Se já consigo adivinhar ou enquadrar a fulana em algum grupo, e se essa linha de pensamento em particular não me atrai, se me desgosta, então não a ouço, não a leio, ou ainda o faço mas com o objetivo de refutar-la desde minha cômoda e confortável posição já bem definida.
Outro dia tive uma grata surpresa ao ler um artigo de um excelente historiador uruguaio, Lincoln Maiztegui Casas. Tenho admirado a qualidade e o rigor de seus escritos, que vêm me apresentando uma faceta interessante da história política do Uruguai. Escreve bem, além de desfilar sua integridade intelectual.
Essa última foi mais uma vez atestada outro dia quando ele, que é rotulado como um autor mais à direita no espectro político, digamos que um “conservador”, nos regalou um breve e interessante artigo sobre a queda de um de seus “ídolos” (La irresistible caída de Paul Johnson) .
Ao revelar sua admiração pelo historiador britânico, mostrou-nos como ler bem e criticamente. Ao fazê-lo nos confessou sua descoberta. Seu herói veio ao chão. Não dava mais para tragar os equívocos ou os preconceitos desvelados por uma cuidadosa leitura. Bem-vinda lição de que a simpatia ou adesão a uma ideologia não devem quitar nosso juízo crítico.
Se me contento apenas com a primeira impressão, ou se aceito qualquer coisa apenas pela imagem e pelo nome de quem veio a opinião, caio em armadilhas causadas pela preguiça intelectual.
Então os rótulos são assim. Evitam que eu “leia” bem a vida e os aportes que o outro tem para me oferecer, para me desafiar. Por isso tenho que encontrar-me com aquilo que me incomoda, que me tira de minha posição cômoda, que me faz pensar e amadurecer naquilo que sou e em que creio.

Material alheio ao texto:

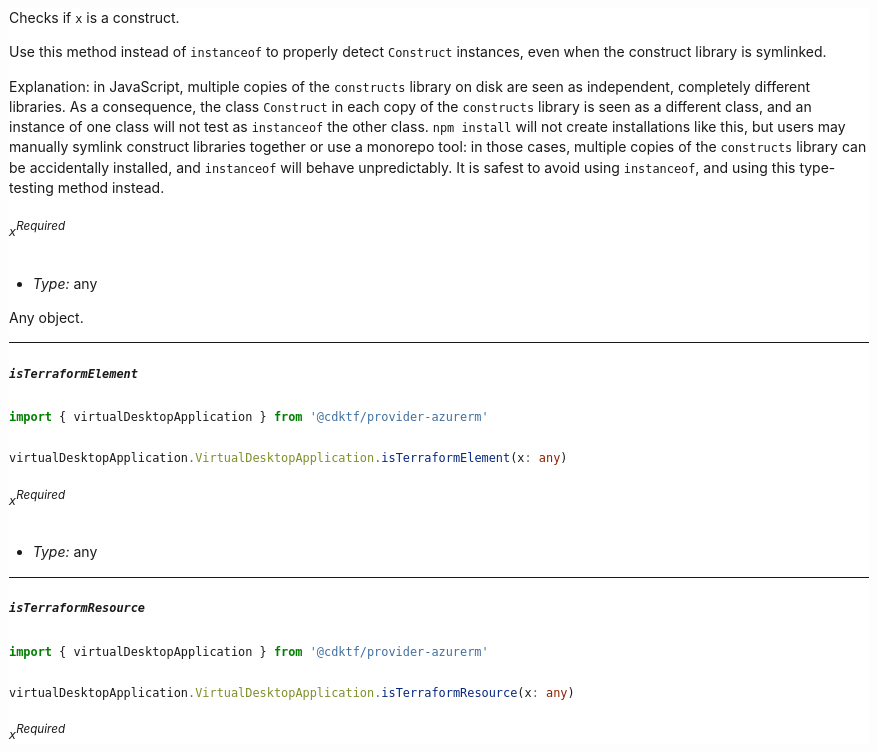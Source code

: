 Checks if `x` is a construct.

Use this method instead of `instanceof` to properly detect `Construct`
instances, even when the construct library is symlinked.

Explanation: in JavaScript, multiple copies of the `constructs` library on
disk are seen as independent, completely different libraries. As a
consequence, the class `Construct` in each copy of the `constructs` library
is seen as a different class, and an instance of one class will not test as
`instanceof` the other class. `npm install` will not create installations
like this, but users may manually symlink construct libraries together or
use a monorepo tool: in those cases, multiple copies of the `constructs`
library can be accidentally installed, and `instanceof` will behave
unpredictably. It is safest to avoid using `instanceof`, and using
this type-testing method instead.

###### `x`<sup>Required</sup> <a name="x" id="@cdktf/provider-azurerm.virtualDesktopApplication.VirtualDesktopApplication.isConstruct.parameter.x"></a>

- *Type:* any

Any object.

---

##### `isTerraformElement` <a name="isTerraformElement" id="@cdktf/provider-azurerm.virtualDesktopApplication.VirtualDesktopApplication.isTerraformElement"></a>

```typescript
import { virtualDesktopApplication } from '@cdktf/provider-azurerm'

virtualDesktopApplication.VirtualDesktopApplication.isTerraformElement(x: any)
```

###### `x`<sup>Required</sup> <a name="x" id="@cdktf/provider-azurerm.virtualDesktopApplication.VirtualDesktopApplication.isTerraformElement.parameter.x"></a>

- *Type:* any

---

##### `isTerraformResource` <a name="isTerraformResource" id="@cdktf/provider-azurerm.virtualDesktopApplication.VirtualDesktopApplication.isTerraformResource"></a>

```typescript
import { virtualDesktopApplication } from '@cdktf/provider-azurerm'

virtualDesktopApplication.VirtualDesktopApplication.isTerraformResource(x: any)
```

###### `x`<sup>Required</sup> <a name="x" id="@cdktf/provider-azurerm.virtualDesktopApplication.VirtualDesktopApplication.isTerraformResource.parameter.x"></a>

Meu aluno ficou sem resposta. Por uma desventura, ou para minha felicidade, meu destino chegou logo depois daquela capciosa pergunta. Melhor assim. Através de seus olhos e de sua “leitura”, mais do que ele espero ganhar eu novas percepções de minha própria identidade, crescendo e amadurecendo, como na vida deve ser.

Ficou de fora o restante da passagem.